Strona 1 z 1

1.8 FP 1997r. nie chce zapalić – powód stare świece

PostNapisane: 14 gru 2011, 10:55
przez Kwiecien
Witam wszystkich użytkowników tego forum. Wczoraj zakupiłem za śmieszne pieniądze całkiem ładną Mazdę 626 GE 1.8 FP liftback z usterką. Mianowicie auto nie chce zapalić. Rozrusznik pięknie kręci, cała elektryka wewnątrz samochodu działa ale za żadne skarby nie chce zapalić. Czasami zdarzy mu się że załapie na chwilkę ale momentalnie gaśnie. Iskra prawdopodobnie jest (tak twierdzi poprzedni użytkownik, ja sprawdzę to dokładnie dzisiaj) ale robi się czarna (problem z zapłonem ?).

Re: 1.8 FP 1997r. nie chce zapalić

PostNapisane: 14 gru 2011, 11:52
przez noxes
sprawdź czy jest iskra, czy jest dobrze zasłon ustawiony, czy masz paliwo, czy zalewa świece no i czy kompresja jest. Na razie to tyle, jak to sprawdzisz to się odezwij:–)

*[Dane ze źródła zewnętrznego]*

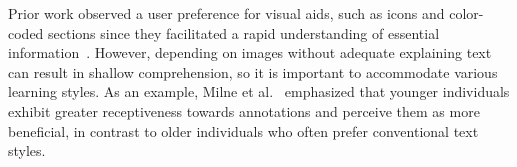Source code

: Prior work observed a user preference for visual aids, such as icons and color-coded sections since they facilitated a rapid understanding of essential information~\cite{balebako2022nudging}.
However, depending on images without adequate explaining text can result in shallow comprehension, so it is important to accommodate various learning styles.
As an example, Milne et al.~\cite{milne2004consumers} emphasized that younger individuals exhibit greater receptiveness towards annotations and perceive them as more beneficial, in contrast to older individuals who often prefer conventional text styles.


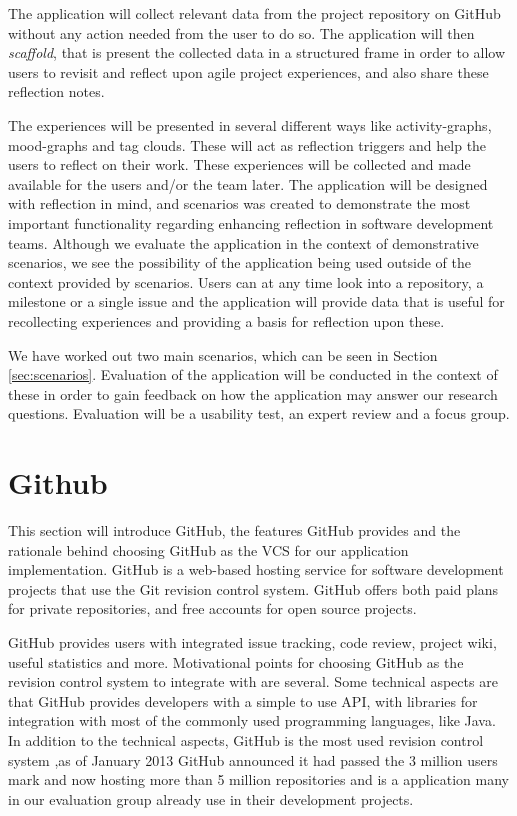 The application will collect relevant data from the project repository on GitHub without any action needed from the user to do so. The application will then \emph{scaffold}, that is present the collected data in a structured frame in order to allow users to revisit and reflect upon agile project experiences, and also share these reflection notes.

The experiences will be presented in several different ways like activity-graphs, mood-graphs and tag clouds. These will act as reflection triggers and help the users to reflect on their work. These experiences will be collected and made available for the users and/or the team later. The application will be designed with reflection in mind, and scenarios was created to demonstrate the most important functionality regarding enhancing reflection in software development teams. Although we evaluate the application in the context of demonstrative scenarios, we see the possibility of the application being used outside of the context provided by scenarios. Users can at any time look into a repository, a milestone or a single issue and the application will provide data that is useful for recollecting experiences and providing a basis for reflection upon these. 

We have worked out two main scenarios, which can be seen in Section \ref{sec:scenarios}. Evaluation of the application will be conducted in the context of these in order to gain feedback on how the application may answer our research questions. Evaluation will be a usability test, an expert review and a focus group. 

\section{Github}
\label{githubchapter}
This section will introduce GitHub, the features GitHub provides and the rationale behind choosing GitHub as the VCS for our application implementation. 
GitHub is a web-based hosting service for software development projects that use the Git revision control system\citep{git,github}. GitHub offers both paid plans for private repositories, and free accounts for open source projects.

GitHub provides users with integrated issue tracking, code review, project wiki, useful statistics and more. 
Motivational points for choosing GitHub as the revision control system to integrate with are several. Some technical aspects are that GitHub provides developers with a simple to use API\citep{githubapi}, with libraries for integration with most of the commonly used programming languages, like Java\citep{jgit}.
In addition to the technical aspects, GitHub is the most used revision control system ,as of January 2013 GitHub announced it had passed the 3 million users mark and now hosting more than 5 million repositories and is a application many in our evaluation group already use in their development projects\citep{githubnumbers}.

Re: 1.8 FP 1997r. nie chce zapalić

PostNapisane: 14 gru 2011, 13:48
przez Kwiecien
Wykręciłem właśnie 3 na 4 świece (na 4 poddał mi się klucz hehe), w cylindrach jest dużo paliwa, sprawdziłem olej i jest wodnisty i śmierdzi benzyną, na dodatek jest go sporo ponad stan. Iskry jeszcze nie sprawdzę bo muszę poczekać aż paliwo wyparuje z cylindrów. Brak oleju w płynie chłodniczym, pod korkiem nie ma majonezu.

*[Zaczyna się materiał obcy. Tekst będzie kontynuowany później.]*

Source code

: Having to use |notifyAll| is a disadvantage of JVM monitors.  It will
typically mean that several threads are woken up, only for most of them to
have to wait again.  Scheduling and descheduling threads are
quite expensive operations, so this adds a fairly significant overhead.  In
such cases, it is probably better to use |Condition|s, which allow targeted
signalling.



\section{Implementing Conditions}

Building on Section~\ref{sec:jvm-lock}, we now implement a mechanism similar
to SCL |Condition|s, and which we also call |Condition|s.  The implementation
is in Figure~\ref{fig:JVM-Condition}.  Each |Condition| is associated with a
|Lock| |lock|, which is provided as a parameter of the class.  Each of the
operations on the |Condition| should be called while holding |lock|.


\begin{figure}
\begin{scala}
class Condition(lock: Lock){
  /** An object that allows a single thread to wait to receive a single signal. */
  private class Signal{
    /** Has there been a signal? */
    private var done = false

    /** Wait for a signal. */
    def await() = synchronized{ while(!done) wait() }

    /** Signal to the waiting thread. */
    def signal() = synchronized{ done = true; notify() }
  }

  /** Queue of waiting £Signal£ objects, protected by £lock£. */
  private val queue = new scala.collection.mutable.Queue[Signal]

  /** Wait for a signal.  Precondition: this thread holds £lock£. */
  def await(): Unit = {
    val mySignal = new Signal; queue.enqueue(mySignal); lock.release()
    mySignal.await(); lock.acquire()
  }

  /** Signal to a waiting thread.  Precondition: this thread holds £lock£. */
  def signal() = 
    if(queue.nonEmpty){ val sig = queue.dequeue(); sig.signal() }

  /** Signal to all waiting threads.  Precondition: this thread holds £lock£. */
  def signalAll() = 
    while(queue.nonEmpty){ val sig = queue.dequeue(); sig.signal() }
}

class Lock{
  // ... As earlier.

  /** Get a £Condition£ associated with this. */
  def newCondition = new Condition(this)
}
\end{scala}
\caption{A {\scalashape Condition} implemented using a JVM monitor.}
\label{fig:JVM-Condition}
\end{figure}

Re: 1.8 FP 1997r. nie chce zapalić

PostNapisane: 14 gru 2011, 15:12
przez noxes
sprawdź iskrę i kompresję.

Re: 1.8 FP 1997r. nie chce zapalić

PostNapisane: 14 gru 2011, 16:17
przez Kwiecien
Iskra jest, kompresja raczej też bo paliwo stoi w cylindrach. Uszkodzony regulator ciśnienia paliwa ??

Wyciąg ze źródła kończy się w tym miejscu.